*Problem requirements*:
Only the line with "левый потомок, поместить его в конец стека." and the lines after it, through the end of the material, belong in the answer; repeat them exactly.
##### Input data
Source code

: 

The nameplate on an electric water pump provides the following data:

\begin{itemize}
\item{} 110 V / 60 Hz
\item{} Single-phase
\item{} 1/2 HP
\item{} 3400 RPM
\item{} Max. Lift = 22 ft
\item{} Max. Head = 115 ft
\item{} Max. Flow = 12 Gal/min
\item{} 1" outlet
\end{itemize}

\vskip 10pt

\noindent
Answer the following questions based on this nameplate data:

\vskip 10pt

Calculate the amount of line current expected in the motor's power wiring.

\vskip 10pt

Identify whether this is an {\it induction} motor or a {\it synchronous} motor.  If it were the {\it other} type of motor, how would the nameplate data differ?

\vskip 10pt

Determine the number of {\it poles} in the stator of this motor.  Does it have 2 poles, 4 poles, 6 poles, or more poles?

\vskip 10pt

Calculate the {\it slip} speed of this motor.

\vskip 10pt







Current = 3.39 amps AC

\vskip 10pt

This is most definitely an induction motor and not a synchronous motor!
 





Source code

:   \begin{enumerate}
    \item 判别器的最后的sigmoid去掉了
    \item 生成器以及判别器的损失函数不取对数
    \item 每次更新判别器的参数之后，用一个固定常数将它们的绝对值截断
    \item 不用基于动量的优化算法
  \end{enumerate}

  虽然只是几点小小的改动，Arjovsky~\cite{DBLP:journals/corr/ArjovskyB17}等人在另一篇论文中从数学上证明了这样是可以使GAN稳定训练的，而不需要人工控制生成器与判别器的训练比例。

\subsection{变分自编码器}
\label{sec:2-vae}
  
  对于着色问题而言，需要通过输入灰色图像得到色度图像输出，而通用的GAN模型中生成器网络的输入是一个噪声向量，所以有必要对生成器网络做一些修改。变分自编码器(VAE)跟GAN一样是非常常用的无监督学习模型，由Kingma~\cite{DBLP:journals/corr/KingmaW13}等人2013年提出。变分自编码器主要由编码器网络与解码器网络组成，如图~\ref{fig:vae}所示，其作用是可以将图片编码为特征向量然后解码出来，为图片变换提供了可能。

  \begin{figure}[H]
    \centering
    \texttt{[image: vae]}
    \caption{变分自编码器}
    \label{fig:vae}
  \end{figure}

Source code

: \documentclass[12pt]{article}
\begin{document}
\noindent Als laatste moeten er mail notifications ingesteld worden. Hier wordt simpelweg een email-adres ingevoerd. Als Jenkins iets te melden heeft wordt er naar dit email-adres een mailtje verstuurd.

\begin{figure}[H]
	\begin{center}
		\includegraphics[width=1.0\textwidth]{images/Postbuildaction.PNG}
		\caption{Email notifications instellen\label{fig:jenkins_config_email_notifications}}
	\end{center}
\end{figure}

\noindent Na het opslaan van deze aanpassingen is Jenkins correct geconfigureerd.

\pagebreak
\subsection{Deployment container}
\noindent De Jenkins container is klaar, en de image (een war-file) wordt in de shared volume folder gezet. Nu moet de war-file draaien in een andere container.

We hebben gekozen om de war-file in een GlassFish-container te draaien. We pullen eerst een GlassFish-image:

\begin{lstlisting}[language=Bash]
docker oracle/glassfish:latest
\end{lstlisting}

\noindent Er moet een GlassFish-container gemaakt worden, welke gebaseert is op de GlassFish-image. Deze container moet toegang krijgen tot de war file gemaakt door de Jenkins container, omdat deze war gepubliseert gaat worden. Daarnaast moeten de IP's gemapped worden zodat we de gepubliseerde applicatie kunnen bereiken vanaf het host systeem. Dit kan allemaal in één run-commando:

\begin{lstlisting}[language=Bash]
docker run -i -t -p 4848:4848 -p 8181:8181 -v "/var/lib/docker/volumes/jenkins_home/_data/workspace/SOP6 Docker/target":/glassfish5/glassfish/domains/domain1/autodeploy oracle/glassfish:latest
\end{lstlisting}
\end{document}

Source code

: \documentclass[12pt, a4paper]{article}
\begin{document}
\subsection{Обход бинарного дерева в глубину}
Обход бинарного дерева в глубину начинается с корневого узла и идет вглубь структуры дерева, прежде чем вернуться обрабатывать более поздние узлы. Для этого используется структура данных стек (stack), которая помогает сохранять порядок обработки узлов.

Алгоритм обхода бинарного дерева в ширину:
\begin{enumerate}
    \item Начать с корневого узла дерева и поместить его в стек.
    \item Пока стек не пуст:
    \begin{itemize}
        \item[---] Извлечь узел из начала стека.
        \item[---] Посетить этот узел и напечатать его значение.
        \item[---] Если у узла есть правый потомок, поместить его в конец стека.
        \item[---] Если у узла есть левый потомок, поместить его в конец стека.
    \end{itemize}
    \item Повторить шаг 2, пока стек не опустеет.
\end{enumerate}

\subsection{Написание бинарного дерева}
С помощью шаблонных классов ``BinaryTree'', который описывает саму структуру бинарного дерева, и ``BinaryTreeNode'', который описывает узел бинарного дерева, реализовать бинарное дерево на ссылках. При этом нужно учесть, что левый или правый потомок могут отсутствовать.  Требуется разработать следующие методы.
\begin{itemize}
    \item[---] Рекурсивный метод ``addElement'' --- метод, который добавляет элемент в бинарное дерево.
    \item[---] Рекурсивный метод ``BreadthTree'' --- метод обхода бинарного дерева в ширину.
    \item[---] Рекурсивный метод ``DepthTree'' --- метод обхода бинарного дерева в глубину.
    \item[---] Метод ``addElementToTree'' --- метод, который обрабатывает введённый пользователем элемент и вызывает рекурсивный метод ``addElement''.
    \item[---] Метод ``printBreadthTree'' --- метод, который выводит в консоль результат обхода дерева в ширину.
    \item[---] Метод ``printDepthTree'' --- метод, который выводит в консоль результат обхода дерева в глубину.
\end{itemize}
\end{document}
##########
*Answer section*:
        \item[---] Если у узла есть левый потомок, поместить его в конец стека.
    \end{itemize}
    \item Повторить шаг 2, пока стек не опустеет.
\end{enumerate}

\subsection{Написание бинарного дерева}
С помощью шаблонных классов ``BinaryTree'', который описывает саму структуру бинарного дерева, и ``BinaryTreeNode'', который описывает узел бинарного дерева, реализовать бинарное дерево на ссылках. При этом нужно учесть, что левый или правый потомок могут отсутствовать.  Требуется разработать следующие методы.
\begin{itemize}
    \item[---] Рекурсивный метод ``addElement'' --- метод, который добавляет элемент в бинарное дерево.
    \item[---] Рекурсивный метод ``BreadthTree'' --- метод обхода бинарного дерева в ширину.
    \item[---] Рекурсивный метод ``DepthTree'' --- метод обхода бинарного дерева в глубину.
    \item[---] Метод ``addElementToTree'' --- метод, который обрабатывает введённый пользователем элемент и вызывает рекурсивный метод ``addElement''.
    \item[---] Метод ``printBreadthTree'' --- метод, который выводит в консоль результат обхода дерева в ширину.
    \item[---] Метод ``printDepthTree'' --- метод, который выводит в консоль результат обхода дерева в глубину.
\end{itemize}
\end{document}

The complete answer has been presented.